Coarse-to-Real: Generative Rendering for Populated Dynamic Scenes
Gonzalo Gomez-Nogales, Yicong Hong, Chongjian Ge, Marc Comino-Trinidad, Dan Casas, Yi Zhou
TL;DR
C2R tackles the challenge of generating realistic, controllable videos of populated urban scenes from minimal coarse 3D input. It decouples photorealistic prior learning from structural controllability through a two-stage diffusion-based framework that first learns from real footage and then grounds control using implicit spatio-temporal features, bridged by mixed-domain data. The approach achieves temporally consistent, highly controllable outputs by injecting DINOv3-based control signals and using HSV decorrelation to prevent appearance leakage, with a training mix dominated by real data and a small synthetic anchoring set. In experiments, C2R outperforms baselines in both structural fidelity and visual realism across diverse inputs, demonstrating robust generalization to different engines and cityscapes with practical applicability for content creation and simulation pipelines.
Abstract
Traditional rendering pipelines rely on complex assets, accurate materials and lighting, and substantial computational resources to produce realistic imagery, yet they still face challenges in scalability and realism for populated dynamic scenes. We present C2R (Coarse-to-Real), a generative rendering framework that synthesizes real-style urban crowd videos from coarse 3D simulations.

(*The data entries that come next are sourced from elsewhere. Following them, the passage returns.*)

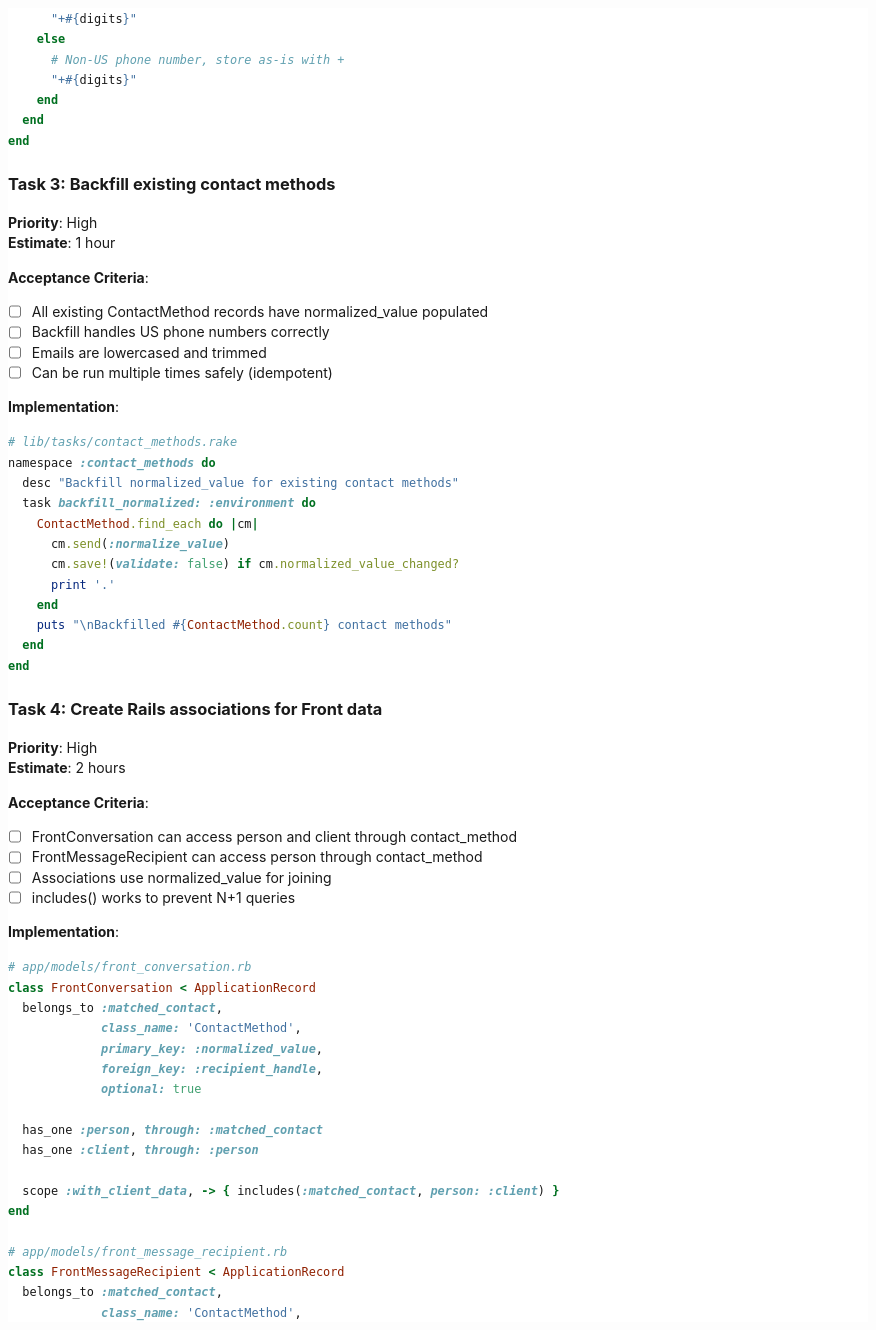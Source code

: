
 ```ruby
      "+#{digits}"
    else
      # Non-US phone number, store as-is with +
      "+#{digits}"
    end
  end
end
```

### Task 3: Backfill existing contact methods
**Priority**: High  
**Estimate**: 1 hour

**Acceptance Criteria**:
- [ ] All existing ContactMethod records have normalized_value populated
- [ ] Backfill handles US phone numbers correctly
- [ ] Emails are lowercased and trimmed
- [ ] Can be run multiple times safely (idempotent)

**Implementation**:
```ruby
# lib/tasks/contact_methods.rake
namespace :contact_methods do
  desc "Backfill normalized_value for existing contact methods"
  task backfill_normalized: :environment do
    ContactMethod.find_each do |cm|
      cm.send(:normalize_value)
      cm.save!(validate: false) if cm.normalized_value_changed?
      print '.'
    end
    puts "\nBackfilled #{ContactMethod.count} contact methods"
  end
end
```

### Task 4: Create Rails associations for Front data
**Priority**: High  
**Estimate**: 2 hours

**Acceptance Criteria**:
- [ ] FrontConversation can access person and client through contact_method
- [ ] FrontMessageRecipient can access person through contact_method
- [ ] Associations use normalized_value for joining
- [ ] includes() works to prevent N+1 queries

**Implementation**:
```ruby
# app/models/front_conversation.rb
class FrontConversation < ApplicationRecord
  belongs_to :matched_contact,
             class_name: 'ContactMethod',
             primary_key: :normalized_value,
             foreign_key: :recipient_handle,
             optional: true
  
  has_one :person, through: :matched_contact
  has_one :client, through: :person
  
  scope :with_client_data, -> { includes(:matched_contact, person: :client) }
end

# app/models/front_message_recipient.rb
class FrontMessageRecipient < ApplicationRecord
  belongs_to :matched_contact,
             class_name: 'ContactMethod',
```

Our approach uses coarse 3D renderings to explicitly control scene layout, camera motion, and human trajectories, while a learned neural renderer generates realistic appearance, lighting, and fine-scale dynamics guided by text prompts. To overcome the lack of paired training data between coarse simulations and real videos, we adopt a two-phase mixed CG-real training strategy that learns a strong generative prior from large-scale real footage and introduces controllability through shared implicit spatio-temporal features across domains. The resulting system supports coarse-to-fine control, generalizes across diverse CG and game inputs, and produces temporally consistent, controllable, and realistic urban scene videos from minimal 3D input. We will release the model and project webpage at https://gonzalognogales.github.io/coarse2real/.